- **TASK STATEMENT**: Among the lines of the records, please find those that contain the word "centering" and copy them.

···

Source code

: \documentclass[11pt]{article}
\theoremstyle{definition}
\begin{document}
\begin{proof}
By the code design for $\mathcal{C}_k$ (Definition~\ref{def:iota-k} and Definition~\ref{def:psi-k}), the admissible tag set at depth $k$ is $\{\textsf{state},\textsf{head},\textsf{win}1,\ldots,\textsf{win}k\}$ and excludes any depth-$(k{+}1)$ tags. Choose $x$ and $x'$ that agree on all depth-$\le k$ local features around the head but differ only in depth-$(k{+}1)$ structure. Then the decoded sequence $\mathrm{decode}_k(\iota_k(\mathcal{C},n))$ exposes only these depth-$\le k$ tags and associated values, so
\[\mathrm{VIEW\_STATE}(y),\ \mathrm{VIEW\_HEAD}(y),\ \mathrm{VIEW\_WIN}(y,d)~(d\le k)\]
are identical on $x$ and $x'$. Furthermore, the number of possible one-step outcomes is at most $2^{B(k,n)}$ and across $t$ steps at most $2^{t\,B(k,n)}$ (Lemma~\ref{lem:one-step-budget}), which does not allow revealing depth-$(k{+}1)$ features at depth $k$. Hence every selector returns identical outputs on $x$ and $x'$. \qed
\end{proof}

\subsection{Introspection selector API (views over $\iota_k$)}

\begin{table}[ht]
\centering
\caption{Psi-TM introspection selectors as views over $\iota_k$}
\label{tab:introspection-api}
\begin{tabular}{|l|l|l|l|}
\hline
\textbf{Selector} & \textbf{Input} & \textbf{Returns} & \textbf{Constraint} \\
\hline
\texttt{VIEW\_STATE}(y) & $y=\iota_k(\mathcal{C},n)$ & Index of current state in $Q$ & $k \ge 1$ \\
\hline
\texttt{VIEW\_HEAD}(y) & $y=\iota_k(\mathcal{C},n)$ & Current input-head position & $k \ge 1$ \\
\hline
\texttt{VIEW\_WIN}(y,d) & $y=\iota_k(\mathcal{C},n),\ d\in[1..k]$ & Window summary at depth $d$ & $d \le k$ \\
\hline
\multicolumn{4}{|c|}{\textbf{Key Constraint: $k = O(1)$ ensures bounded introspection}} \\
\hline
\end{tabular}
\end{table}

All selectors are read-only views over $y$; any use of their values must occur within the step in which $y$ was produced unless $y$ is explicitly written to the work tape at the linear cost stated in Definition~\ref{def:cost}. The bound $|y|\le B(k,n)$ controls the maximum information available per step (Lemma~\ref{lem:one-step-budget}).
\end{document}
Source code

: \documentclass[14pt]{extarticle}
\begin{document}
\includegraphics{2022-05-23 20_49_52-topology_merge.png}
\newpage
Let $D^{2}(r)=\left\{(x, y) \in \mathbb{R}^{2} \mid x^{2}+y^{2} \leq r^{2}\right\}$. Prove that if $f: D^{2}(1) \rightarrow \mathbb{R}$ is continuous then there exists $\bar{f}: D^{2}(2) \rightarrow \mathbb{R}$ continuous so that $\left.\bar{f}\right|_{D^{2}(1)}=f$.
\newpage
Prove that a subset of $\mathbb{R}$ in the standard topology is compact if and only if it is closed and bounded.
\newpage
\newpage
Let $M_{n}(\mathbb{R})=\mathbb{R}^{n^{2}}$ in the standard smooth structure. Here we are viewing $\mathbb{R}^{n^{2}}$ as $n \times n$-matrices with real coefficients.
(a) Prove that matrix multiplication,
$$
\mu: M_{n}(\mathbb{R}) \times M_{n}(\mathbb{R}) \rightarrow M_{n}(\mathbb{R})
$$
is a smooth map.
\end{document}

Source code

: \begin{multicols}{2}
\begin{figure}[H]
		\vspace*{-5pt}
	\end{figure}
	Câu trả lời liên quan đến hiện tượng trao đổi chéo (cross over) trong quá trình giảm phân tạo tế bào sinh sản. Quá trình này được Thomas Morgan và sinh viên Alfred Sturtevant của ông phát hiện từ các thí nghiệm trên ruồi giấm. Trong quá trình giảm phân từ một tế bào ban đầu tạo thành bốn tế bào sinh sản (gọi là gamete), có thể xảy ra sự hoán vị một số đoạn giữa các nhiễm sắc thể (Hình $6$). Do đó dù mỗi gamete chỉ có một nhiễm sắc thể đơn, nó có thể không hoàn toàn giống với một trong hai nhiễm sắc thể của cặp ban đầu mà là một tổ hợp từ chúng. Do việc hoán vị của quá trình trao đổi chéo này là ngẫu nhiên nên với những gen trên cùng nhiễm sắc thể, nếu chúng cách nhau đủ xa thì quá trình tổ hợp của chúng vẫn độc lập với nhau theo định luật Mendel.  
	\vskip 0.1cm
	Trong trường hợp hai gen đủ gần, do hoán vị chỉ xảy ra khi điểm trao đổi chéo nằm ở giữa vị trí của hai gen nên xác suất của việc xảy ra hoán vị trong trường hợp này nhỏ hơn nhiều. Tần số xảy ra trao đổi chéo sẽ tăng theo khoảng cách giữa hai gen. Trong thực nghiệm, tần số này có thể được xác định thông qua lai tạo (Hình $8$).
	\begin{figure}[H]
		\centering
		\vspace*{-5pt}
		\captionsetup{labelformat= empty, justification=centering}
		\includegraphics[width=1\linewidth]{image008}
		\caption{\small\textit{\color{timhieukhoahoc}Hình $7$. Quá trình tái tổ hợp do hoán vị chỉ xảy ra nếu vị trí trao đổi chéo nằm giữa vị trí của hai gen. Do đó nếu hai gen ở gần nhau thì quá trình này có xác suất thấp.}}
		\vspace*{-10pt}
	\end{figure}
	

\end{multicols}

···

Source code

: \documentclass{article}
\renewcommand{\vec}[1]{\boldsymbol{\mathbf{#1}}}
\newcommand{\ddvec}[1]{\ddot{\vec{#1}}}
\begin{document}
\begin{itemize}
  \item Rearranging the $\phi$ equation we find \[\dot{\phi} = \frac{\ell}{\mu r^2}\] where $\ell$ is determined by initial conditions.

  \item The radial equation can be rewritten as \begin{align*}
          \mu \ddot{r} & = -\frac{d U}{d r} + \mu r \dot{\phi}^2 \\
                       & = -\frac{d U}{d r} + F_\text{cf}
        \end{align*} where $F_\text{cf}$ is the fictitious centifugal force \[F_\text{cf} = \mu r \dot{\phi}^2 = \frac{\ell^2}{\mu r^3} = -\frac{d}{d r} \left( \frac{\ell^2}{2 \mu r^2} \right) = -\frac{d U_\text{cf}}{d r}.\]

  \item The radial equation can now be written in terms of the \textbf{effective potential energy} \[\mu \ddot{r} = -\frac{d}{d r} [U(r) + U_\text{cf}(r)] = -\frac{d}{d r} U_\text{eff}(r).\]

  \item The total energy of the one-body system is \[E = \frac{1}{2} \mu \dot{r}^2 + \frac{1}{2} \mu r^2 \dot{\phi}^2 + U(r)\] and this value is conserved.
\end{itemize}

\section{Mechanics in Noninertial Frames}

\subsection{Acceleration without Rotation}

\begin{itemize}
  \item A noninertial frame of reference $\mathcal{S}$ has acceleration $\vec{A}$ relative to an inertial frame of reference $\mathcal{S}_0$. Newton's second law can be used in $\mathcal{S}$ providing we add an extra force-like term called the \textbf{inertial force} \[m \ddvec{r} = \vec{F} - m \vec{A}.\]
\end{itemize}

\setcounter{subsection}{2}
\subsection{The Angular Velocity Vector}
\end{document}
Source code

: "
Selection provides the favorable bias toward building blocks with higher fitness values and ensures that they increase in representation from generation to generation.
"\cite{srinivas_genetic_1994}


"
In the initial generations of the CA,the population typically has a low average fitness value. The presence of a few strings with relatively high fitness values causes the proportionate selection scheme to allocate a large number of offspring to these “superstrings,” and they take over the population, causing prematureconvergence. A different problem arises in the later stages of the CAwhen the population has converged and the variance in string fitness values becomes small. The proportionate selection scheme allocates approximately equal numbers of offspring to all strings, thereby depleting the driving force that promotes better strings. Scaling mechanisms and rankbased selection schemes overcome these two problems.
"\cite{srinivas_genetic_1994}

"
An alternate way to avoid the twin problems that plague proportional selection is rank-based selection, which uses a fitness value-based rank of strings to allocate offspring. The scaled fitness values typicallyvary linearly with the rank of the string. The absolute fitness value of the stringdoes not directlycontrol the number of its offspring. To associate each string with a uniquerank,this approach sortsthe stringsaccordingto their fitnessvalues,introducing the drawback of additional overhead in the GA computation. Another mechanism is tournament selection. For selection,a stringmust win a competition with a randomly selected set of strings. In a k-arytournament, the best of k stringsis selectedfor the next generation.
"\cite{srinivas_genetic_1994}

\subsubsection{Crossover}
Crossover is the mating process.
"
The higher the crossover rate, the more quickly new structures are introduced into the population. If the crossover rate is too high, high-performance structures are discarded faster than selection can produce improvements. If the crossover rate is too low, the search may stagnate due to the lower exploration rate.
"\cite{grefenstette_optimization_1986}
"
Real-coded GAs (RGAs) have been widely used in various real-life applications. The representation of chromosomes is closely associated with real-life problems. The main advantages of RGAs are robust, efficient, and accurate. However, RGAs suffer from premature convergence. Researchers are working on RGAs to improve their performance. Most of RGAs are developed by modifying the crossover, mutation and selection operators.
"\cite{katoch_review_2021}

···

- **WRITTEN SOLUTION**:
\centering
		\centering
		\captionsetup{labelformat= empty, justification=centering}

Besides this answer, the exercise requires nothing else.